• [ACTIVITY]: Would you return the lines between the one holding "- Driver locations update every few seconds" and the one holding "Zumindest habe ich das so verstanden.", inclusive, and only those, exactly as they stand in the listing below?

• [RECORDS SHOWN]:

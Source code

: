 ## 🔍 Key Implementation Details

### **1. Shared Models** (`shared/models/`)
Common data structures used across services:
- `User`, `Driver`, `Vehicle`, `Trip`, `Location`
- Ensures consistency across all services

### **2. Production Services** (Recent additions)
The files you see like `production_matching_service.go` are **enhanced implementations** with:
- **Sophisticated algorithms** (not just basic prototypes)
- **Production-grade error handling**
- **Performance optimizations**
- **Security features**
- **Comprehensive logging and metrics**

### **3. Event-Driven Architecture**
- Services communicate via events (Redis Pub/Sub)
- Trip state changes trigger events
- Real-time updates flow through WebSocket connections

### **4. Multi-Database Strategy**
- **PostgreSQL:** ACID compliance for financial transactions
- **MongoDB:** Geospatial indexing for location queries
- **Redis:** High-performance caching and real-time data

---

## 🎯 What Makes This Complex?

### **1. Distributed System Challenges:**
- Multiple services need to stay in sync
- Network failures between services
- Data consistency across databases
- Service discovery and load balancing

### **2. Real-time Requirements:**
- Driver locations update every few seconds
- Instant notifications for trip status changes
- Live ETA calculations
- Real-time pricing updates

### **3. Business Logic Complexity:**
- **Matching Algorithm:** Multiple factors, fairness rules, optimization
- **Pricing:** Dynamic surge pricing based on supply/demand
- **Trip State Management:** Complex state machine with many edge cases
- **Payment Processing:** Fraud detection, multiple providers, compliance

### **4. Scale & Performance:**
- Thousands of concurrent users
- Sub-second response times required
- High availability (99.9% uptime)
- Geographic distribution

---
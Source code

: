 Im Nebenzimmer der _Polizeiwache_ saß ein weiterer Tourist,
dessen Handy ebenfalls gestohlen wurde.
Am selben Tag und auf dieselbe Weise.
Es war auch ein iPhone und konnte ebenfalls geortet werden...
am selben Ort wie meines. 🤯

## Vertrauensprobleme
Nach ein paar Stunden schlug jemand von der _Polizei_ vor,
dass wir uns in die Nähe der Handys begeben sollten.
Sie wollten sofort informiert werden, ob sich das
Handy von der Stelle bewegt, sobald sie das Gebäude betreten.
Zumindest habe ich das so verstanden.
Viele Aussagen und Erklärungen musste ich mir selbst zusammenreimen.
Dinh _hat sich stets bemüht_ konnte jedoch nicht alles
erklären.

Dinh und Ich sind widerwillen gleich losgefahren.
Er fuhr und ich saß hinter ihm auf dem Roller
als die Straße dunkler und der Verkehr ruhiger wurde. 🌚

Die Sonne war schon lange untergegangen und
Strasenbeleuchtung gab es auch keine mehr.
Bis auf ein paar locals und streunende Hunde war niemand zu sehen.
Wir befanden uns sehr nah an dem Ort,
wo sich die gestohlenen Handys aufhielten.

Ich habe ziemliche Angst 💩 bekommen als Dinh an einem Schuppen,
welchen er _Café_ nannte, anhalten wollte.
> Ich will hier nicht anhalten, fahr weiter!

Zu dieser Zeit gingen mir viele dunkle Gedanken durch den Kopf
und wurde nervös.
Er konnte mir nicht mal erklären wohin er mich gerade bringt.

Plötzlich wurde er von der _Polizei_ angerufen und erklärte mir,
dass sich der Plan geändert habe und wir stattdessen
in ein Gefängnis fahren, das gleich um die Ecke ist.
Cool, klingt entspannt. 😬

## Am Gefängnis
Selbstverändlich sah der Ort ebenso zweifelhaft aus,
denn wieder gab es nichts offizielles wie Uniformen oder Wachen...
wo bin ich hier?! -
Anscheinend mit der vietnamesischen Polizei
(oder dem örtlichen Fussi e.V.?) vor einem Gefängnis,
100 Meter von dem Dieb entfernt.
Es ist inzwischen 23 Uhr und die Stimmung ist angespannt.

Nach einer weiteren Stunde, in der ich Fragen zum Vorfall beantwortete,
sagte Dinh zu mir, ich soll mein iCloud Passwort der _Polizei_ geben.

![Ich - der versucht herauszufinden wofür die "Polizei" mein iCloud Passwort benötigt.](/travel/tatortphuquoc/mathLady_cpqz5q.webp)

• [RESPONSE FOR THIS EXERCISE]:
- Driver locations update every few seconds
- Instant notifications for trip status changes
- Live ETA calculations
- Real-time pricing updates

### **3. Business Logic Complexity:**
- **Matching Algorithm:** Multiple factors, fairness rules, optimization
- **Pricing:** Dynamic surge pricing based on supply/demand
- **Trip State Management:** Complex state machine with many edge cases
- **Payment Processing:** Fraud detection, multiple providers, compliance

### **4. Scale & Performance:**
- Thousands of concurrent users
- Sub-second response times required
- High availability (99.9% uptime)
- Geographic distribution

---
Source code

: Im Nebenzimmer der _Polizeiwache_ saß ein weiterer Tourist,
dessen Handy ebenfalls gestohlen wurde.
Am selben Tag und auf dieselbe Weise.
Es war auch ein iPhone und konnte ebenfalls geortet werden...
am selben Ort wie meines. 🤯

## Vertrauensprobleme
Nach ein paar Stunden schlug jemand von der _Polizei_ vor,
dass wir uns in die Nähe der Handys begeben sollten.
Sie wollten sofort informiert werden, ob sich das
Handy von der Stelle bewegt, sobald sie das Gebäude betreten.
Zumindest habe ich das so verstanden.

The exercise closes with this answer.